La technologie brésilienne veut transformer les déchets de la production d’éthanol en hydrogène vert – Jornal da USP

La recherche sur la réutilisation de la vinasse est l’une des initiatives du nouveau laboratoire qui développera des réacteurs électrochimiques destinés à la réalité nationale

Réutiliser la vinasse est l’objectif du nouveau Laboratoire Piles à Combustible qui intègre le Centre de Recherche pour l’Innovation sur les Gaz à Effet de Serre (RCGI) – Photo : Finep/MCTI

La vinasse est un résidu polluant généré par la production d’éthanol. Lorsqu’il est transformé, il est généralement utilisé comme engrais dans la fertirrigation des cultures, en particulier la canne à sucre, car il est riche en potassium. « Le transport de ces résidus vers les plantations est un processus coûteux et à forte intensité de main-d’œuvre pour les usines. Sans compter que, si elle est mal appliquée, la vinasse peut endommager la plantation et le sol, en plus d’atteindre les nappes phréatiques.

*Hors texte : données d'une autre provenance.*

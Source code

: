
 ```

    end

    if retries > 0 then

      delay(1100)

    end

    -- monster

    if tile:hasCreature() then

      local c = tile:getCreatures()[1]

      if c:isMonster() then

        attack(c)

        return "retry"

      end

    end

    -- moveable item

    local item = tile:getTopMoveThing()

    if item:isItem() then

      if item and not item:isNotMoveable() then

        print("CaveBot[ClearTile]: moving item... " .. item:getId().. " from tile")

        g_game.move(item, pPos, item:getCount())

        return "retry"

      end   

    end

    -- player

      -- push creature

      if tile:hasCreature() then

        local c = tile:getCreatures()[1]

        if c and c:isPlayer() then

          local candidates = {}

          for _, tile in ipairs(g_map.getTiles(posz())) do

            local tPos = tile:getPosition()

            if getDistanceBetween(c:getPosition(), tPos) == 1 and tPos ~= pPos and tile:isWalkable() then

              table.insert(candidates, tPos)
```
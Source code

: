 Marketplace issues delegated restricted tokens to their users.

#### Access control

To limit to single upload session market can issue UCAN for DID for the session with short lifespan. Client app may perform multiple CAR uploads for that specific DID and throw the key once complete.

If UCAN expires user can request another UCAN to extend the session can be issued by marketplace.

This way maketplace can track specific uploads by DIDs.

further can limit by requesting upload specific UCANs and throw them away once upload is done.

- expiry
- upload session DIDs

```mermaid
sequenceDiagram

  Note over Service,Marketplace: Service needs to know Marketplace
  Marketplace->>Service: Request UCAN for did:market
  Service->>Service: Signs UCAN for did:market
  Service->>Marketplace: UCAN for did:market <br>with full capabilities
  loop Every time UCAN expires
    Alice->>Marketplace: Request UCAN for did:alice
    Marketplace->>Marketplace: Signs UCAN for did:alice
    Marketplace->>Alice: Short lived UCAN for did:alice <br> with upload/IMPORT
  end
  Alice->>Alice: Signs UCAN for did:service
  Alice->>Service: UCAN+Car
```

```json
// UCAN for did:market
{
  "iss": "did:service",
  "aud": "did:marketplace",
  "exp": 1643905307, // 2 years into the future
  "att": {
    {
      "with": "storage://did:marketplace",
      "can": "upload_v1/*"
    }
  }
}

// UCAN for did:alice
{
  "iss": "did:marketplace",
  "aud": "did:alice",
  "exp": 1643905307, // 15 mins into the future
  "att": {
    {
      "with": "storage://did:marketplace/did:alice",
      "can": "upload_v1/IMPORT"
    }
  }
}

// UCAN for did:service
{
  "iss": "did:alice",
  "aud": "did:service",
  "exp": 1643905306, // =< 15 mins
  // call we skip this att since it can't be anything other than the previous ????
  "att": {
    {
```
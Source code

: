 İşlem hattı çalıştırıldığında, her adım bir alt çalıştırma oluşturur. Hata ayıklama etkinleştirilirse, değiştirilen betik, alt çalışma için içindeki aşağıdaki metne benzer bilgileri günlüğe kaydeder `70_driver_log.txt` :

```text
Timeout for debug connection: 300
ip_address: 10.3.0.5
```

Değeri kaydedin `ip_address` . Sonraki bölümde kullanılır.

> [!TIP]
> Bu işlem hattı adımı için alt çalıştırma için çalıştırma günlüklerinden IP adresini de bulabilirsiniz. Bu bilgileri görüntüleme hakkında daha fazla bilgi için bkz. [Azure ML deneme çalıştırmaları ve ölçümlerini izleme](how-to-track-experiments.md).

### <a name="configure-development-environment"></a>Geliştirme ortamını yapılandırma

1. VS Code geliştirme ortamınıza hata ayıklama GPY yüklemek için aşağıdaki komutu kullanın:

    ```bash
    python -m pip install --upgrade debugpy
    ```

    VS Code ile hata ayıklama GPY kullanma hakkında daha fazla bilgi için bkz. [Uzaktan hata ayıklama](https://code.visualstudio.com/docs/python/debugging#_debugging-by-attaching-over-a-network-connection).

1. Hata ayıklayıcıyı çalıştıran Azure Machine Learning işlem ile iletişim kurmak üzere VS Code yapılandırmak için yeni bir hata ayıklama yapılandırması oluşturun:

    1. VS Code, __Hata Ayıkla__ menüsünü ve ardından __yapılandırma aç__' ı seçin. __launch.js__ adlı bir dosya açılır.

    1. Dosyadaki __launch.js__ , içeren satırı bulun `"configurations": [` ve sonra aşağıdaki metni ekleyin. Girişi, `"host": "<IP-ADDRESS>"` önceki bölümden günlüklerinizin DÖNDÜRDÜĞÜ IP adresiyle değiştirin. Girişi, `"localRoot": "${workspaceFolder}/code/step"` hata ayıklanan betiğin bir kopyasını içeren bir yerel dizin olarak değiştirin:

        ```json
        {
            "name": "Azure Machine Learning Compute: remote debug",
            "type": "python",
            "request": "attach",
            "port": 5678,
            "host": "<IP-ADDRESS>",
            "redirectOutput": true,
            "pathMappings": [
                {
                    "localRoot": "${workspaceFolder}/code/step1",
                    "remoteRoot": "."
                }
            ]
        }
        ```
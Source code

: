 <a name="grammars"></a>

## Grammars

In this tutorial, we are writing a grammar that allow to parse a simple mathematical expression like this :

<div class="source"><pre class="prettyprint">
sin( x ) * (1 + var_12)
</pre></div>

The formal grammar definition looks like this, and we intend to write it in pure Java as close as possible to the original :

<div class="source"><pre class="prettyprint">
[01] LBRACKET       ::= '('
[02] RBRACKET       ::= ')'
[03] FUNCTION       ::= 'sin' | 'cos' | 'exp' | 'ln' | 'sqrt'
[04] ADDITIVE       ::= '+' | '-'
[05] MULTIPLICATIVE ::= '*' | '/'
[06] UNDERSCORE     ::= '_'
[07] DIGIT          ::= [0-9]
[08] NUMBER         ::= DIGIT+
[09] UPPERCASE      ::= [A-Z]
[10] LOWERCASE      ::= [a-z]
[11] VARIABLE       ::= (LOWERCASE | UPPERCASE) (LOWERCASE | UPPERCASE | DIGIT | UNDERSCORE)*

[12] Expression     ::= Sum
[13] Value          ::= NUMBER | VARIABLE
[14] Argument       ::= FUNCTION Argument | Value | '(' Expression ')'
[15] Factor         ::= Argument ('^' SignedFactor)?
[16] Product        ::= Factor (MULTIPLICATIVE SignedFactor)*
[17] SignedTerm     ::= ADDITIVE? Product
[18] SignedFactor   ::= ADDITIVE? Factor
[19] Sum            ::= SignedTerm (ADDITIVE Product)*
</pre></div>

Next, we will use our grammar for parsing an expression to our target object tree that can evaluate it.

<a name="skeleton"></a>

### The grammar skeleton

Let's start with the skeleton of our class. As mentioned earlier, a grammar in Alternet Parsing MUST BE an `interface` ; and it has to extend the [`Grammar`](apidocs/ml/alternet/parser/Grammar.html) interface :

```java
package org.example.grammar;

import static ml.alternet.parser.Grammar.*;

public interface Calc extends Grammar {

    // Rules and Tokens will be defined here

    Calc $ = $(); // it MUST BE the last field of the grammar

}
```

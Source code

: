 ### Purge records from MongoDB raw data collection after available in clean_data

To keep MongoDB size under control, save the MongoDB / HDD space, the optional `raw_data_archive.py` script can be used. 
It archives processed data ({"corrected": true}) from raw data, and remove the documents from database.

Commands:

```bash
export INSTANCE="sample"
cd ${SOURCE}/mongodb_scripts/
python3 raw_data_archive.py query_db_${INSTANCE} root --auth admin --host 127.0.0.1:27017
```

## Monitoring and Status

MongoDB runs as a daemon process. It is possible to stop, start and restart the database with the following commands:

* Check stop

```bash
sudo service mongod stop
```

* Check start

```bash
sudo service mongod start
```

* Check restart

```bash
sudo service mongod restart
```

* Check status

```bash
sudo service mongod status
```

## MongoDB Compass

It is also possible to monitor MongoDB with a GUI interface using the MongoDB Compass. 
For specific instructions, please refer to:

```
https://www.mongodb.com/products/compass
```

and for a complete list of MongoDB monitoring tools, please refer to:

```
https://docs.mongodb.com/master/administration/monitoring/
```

Il est possible d’améliorer ce processus », explique Thiago Lopes, professeur à l’École polytechnique (Poli) de l’USP.

A la tête du nouveau Laboratoire de Piles à Combustible, situé à Poli et qui intègre le Centre de Recherche pour l’Innovation sur les Gaz à Effet de Serre (RCGI), financé par Shell do Brasil et la Fundação de Amparo à Pesquisa do Estado de São Paulo (Fapesp), Lopes entend y développer un réacteur électrolytique adapté à la réalité de l’industrie nationale du sucre et de l’alcool. « La vinasse a 95 % d’eau dans sa composition. L’idée est qu’à travers ce réacteur on puisse casser des molécules d’eau pour générer de l’oxygène et de l’hydrogène vert », explique le chercheur.

Avec une large application, l’hydrogène vert peut être utilisé, par exemple, dans la production d’ammoniac qui entre dans la composition des engrais. « Aujourd’hui, l’ammoniac est synthétisé avec de l’hydrogène issu du gaz naturel, ce qui génère une empreinte CO2 », précise le chercheur. L’oxygène pur, en revanche, peut être utilisé pour la combustion de la bagasse de canne à sucre. « En condensant l’eau, vous pouvez facilement et économiquement obtenir du CO2 pur pour le stockage ou pour être transformé en produits. »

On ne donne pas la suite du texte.